BEGIN

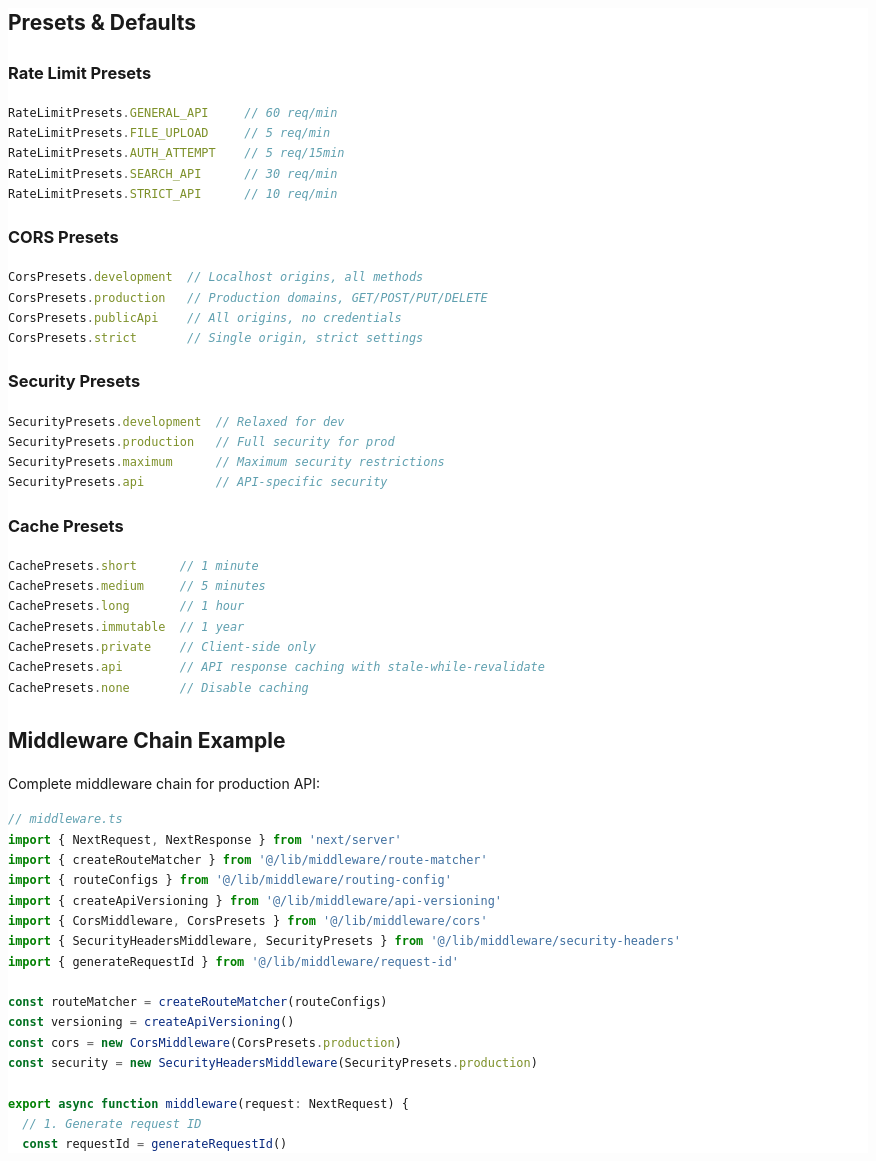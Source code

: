 ## Presets & Defaults

### Rate Limit Presets

```typescript
RateLimitPresets.GENERAL_API     // 60 req/min
RateLimitPresets.FILE_UPLOAD     // 5 req/min
RateLimitPresets.AUTH_ATTEMPT    // 5 req/15min
RateLimitPresets.SEARCH_API      // 30 req/min
RateLimitPresets.STRICT_API      // 10 req/min
```

### CORS Presets

```typescript
CorsPresets.development  // Localhost origins, all methods
CorsPresets.production   // Production domains, GET/POST/PUT/DELETE
CorsPresets.publicApi    // All origins, no credentials
CorsPresets.strict       // Single origin, strict settings
```

### Security Presets

```typescript
SecurityPresets.development  // Relaxed for dev
SecurityPresets.production   // Full security for prod
SecurityPresets.maximum      // Maximum security restrictions
SecurityPresets.api          // API-specific security
```

### Cache Presets

```typescript
CachePresets.short      // 1 minute
CachePresets.medium     // 5 minutes
CachePresets.long       // 1 hour
CachePresets.immutable  // 1 year
CachePresets.private    // Client-side only
CachePresets.api        // API response caching with stale-while-revalidate
CachePresets.none       // Disable caching
```

## Middleware Chain Example

Complete middleware chain for production API:

```typescript
// middleware.ts
import { NextRequest, NextResponse } from 'next/server'
import { createRouteMatcher } from '@/lib/middleware/route-matcher'
import { routeConfigs } from '@/lib/middleware/routing-config'
import { createApiVersioning } from '@/lib/middleware/api-versioning'
import { CorsMiddleware, CorsPresets } from '@/lib/middleware/cors'
import { SecurityHeadersMiddleware, SecurityPresets } from '@/lib/middleware/security-headers'
import { generateRequestId } from '@/lib/middleware/request-id'

const routeMatcher = createRouteMatcher(routeConfigs)
const versioning = createApiVersioning()
const cors = new CorsMiddleware(CorsPresets.production)
const security = new SecurityHeadersMiddleware(SecurityPresets.production)

export async function middleware(request: NextRequest) {
  // 1. Generate request ID
  const requestId = generateRequestId()

```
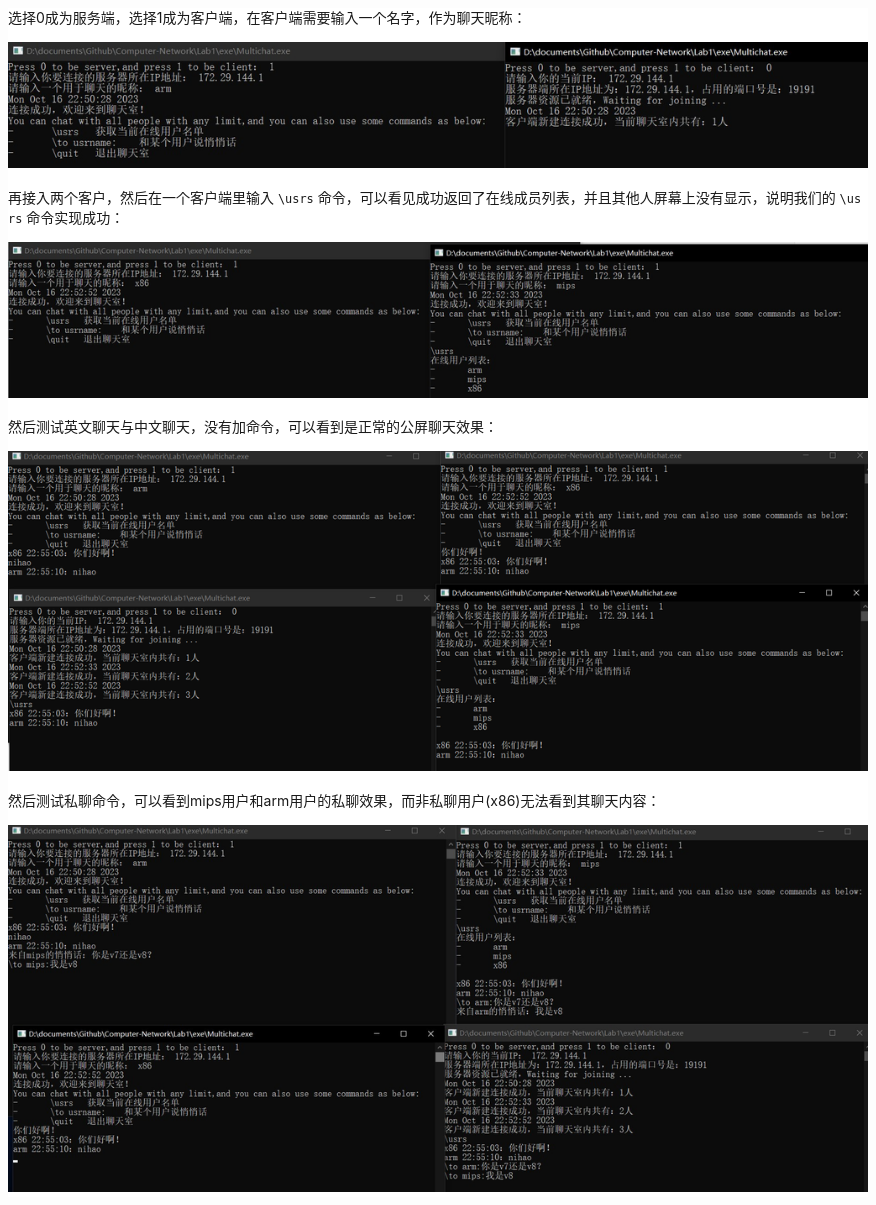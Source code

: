选择0成为服务端，选择1成为客户端，在客户端需要输入一个名字，作为聊天昵称：

![](./img/p3.jpg)

再接入两个客户，然后在一个客户端里输入 `\usrs` 命令，可以看见成功返回了在线成员列表，并且其他人屏幕上没有显示，说明我们的 `\usrs` 命令实现成功：

![](./img/p4.jpg)

然后测试英文聊天与中文聊天，没有加命令，可以看到是正常的公屏聊天效果：

![](./img/p5.png)

然后测试私聊命令，可以看到mips用户和arm用户的私聊效果，而非私聊用户(x86)无法看到其聊天内容：

![](./img/p6.jpg)
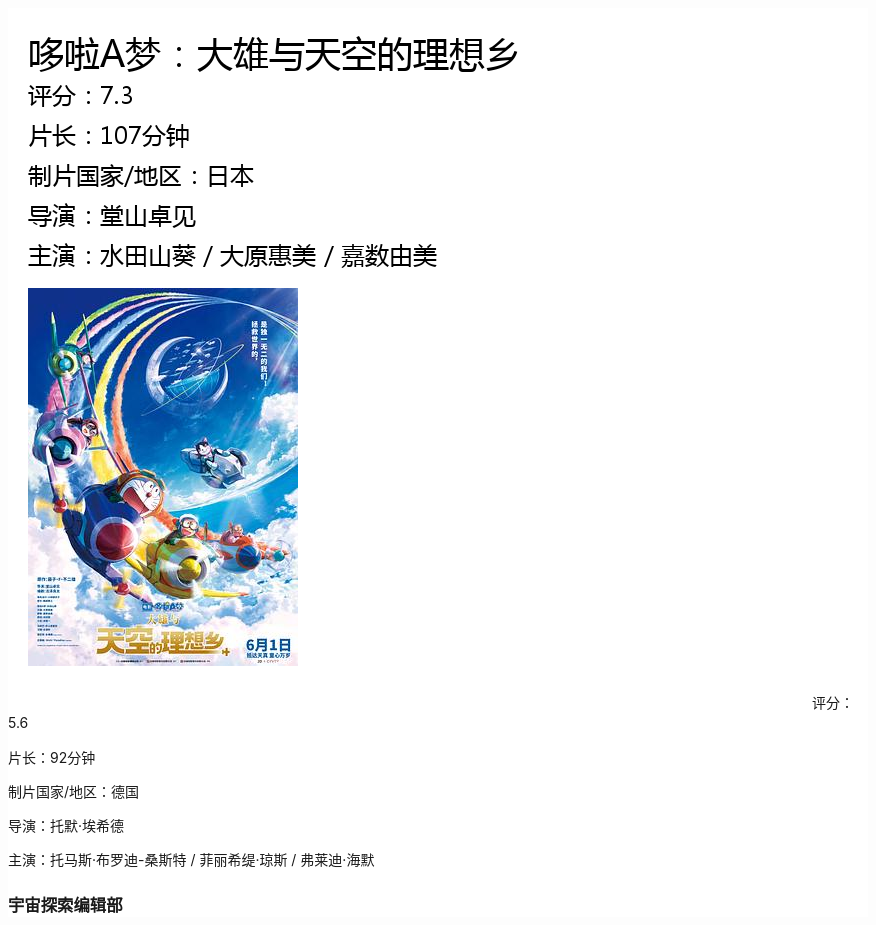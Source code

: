 <img src="Image/movie-8.png" alt="天堂谷大冒险">
评分：5.6

片长：92分钟

制片国家/地区：德国

导演：托默·埃希德

主演：托马斯·布罗迪-桑斯特 / 菲丽希缇·琼斯 / 弗莱迪·海默



### 宇宙探索编辑部
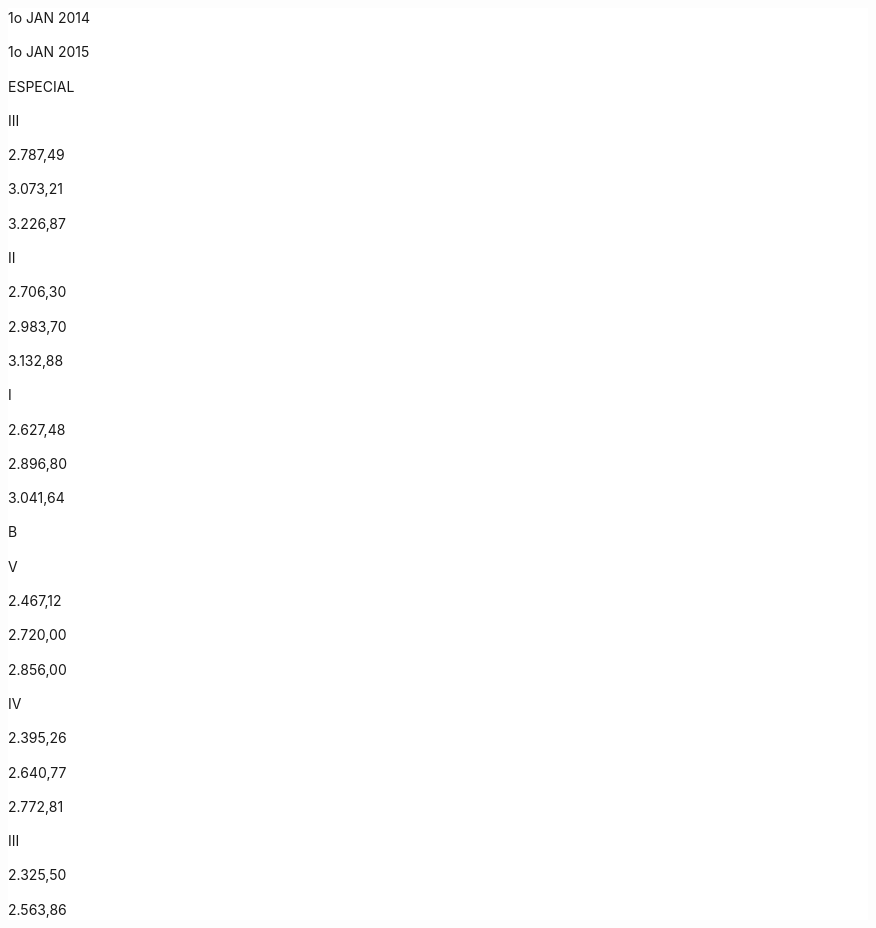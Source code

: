 1o JAN 2014

1o JAN 2015




ESPECIAL



III

2.787,49

3.073,21

3.226,87


II

2.706,30

2.983,70

3.132,88


I

2.627,48

2.896,80

3.041,64






B





V

2.467,12

2.720,00

2.856,00


IV

2.395,26

2.640,77

2.772,81


III

2.325,50

2.563,86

END

#### TASK DIRECTIONS
Return the lines containing "SecurityPresets", taking each one from the listing.

#### RESULT BELOW
SecurityPresets.development  // Relaxed for dev
SecurityPresets.production   // Full security for prod
SecurityPresets.maximum      // Maximum security restrictions
SecurityPresets.api          // API-specific security
import { SecurityHeadersMiddleware, SecurityPresets } from '@/lib/middleware/security-headers'
const security = new SecurityHeadersMiddleware(SecurityPresets.production)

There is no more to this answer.